INTERVISTA

Trajkovski non le manda a dire:
«Dopo Frosinone siamo incazzati»

Trajkovski non le manda a dire: «Dopo Frosinone siamo incazzati»



 

Aleksandar Trajkovski ha ritrovato il gol a Padova aiutando il Palermo a ritrovare la vittoria dopo due pareggi consecutivi. Il macedone è arrivato a quattro gol in stagione e l'intesa con Nestorovski migliora sempre di più. Intervistato da Salvatore Geraci sul Corriere dello Sport, Trajkovski ha chiaro l'obiettivo: 

 

«Dopo la finale play-off contro il Frosinone siamo incazzati. Nestorovski cerca rivincita e Serie A, io la penso allo stesso modo - ha detto Trajkovski -. Critiche? Quando fai gol e vinci, tutto facile. Il calcio è questo, capita anche di sbagliare da un metro. Contro il Benevento ero sicuro di far gol, è arrivata la palla e ho pensato di tirare forte e invece... Non si vive di solo talento, ci si deve mettere a disposizione della squadra e Stellone ha dettato i suoi ideali di gioco, io mi metto a disposizione. I gol sono un mezzo per i tre punti».

 

STAGIONE DA RECORD

«Questa è la mia miglior stagione, ho lavorato molto per la squadra e ho ripreso confidenza con il gol dopo quelli realizzati in Nazionale. Sono contento del mio momento. Gol a Padova nato da un'azione perfetta, ma in Nazionale ne ho fatto uno più bello. Dove mi vuole Stellone? Dappertutto, alcune volte da mediano o in difesa. Sono una prima o seconda punta, faccio il trequartista, vado a sinistra o a destra, se c'è da coprire non mi tiro indietro. Anche con Tedino facevamo bene, poi la società ha deciso di cambiare. Con Stellone ho un buon rapporto, arrivano gol e vittorie»

 

PALERMO

«Sono rosanero dal primo giorno, mi piace la città e qui è nato mio figlio.

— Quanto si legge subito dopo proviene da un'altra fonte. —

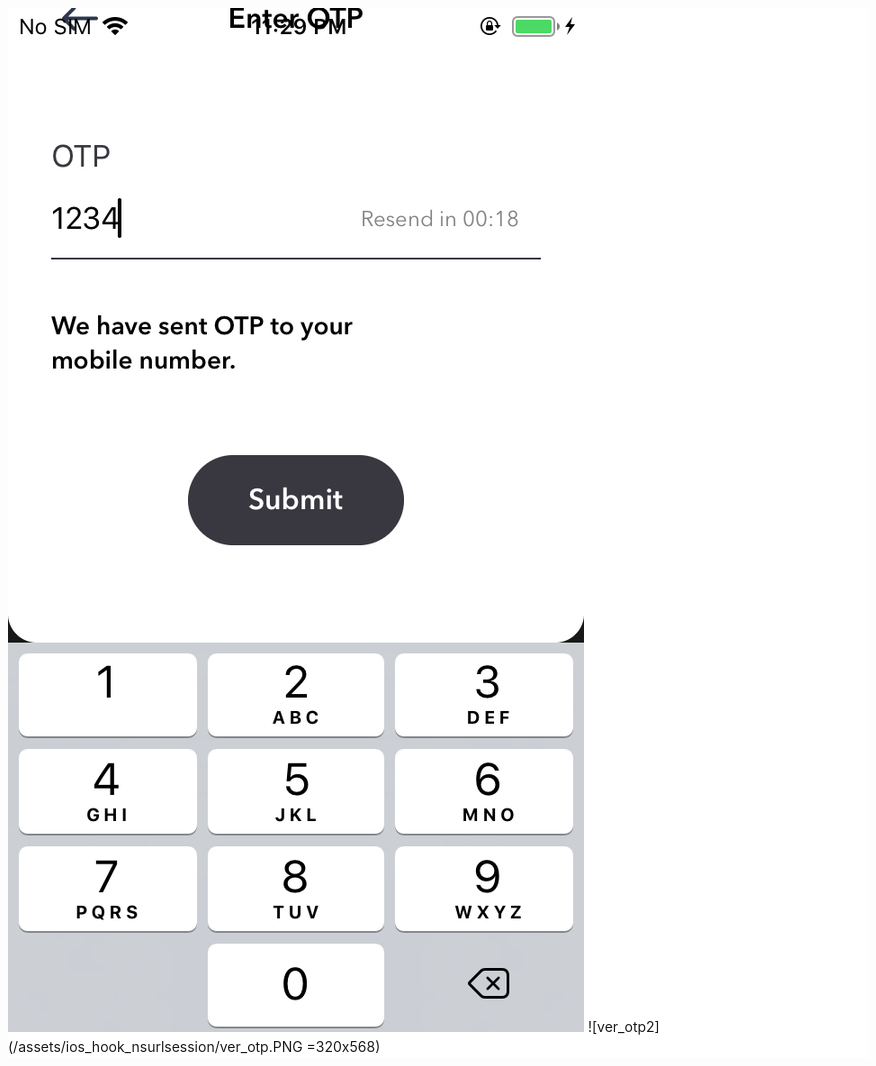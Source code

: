 ![ver_otp](/assets/ios_hook_nsurlsession/ver_otp.PNG)
![ver_otp2](/assets/ios_hook_nsurlsession/ver_otp.PNG =320x568)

Mai pensato di andare via fino ad oggi, in estate può succedere di tutto. Per adesso sono concentrato sulla promozione. Abbiamo cambiato atteggiamento, non vogliamo perdere. Falletti? Si muove bene, è completo, è veloce e tira da fuori. Segue ogni consiglio di Stellone. La sorpresa? Sono contento per Rajkovic, dopo tanti infortuni è tornato un difensore vero. Siamo i migliori, andremo in A. Stellone ha portato una mentalità vincente, siamo in testa alla classifica e in fuga e questo dà energie. Cessione societaria? Non abbiamo sentito nessuno, ma siamo consapevoli di quanto successo. Pensiamo al nostro obiettivo, la Serie A è importante non solo per noi».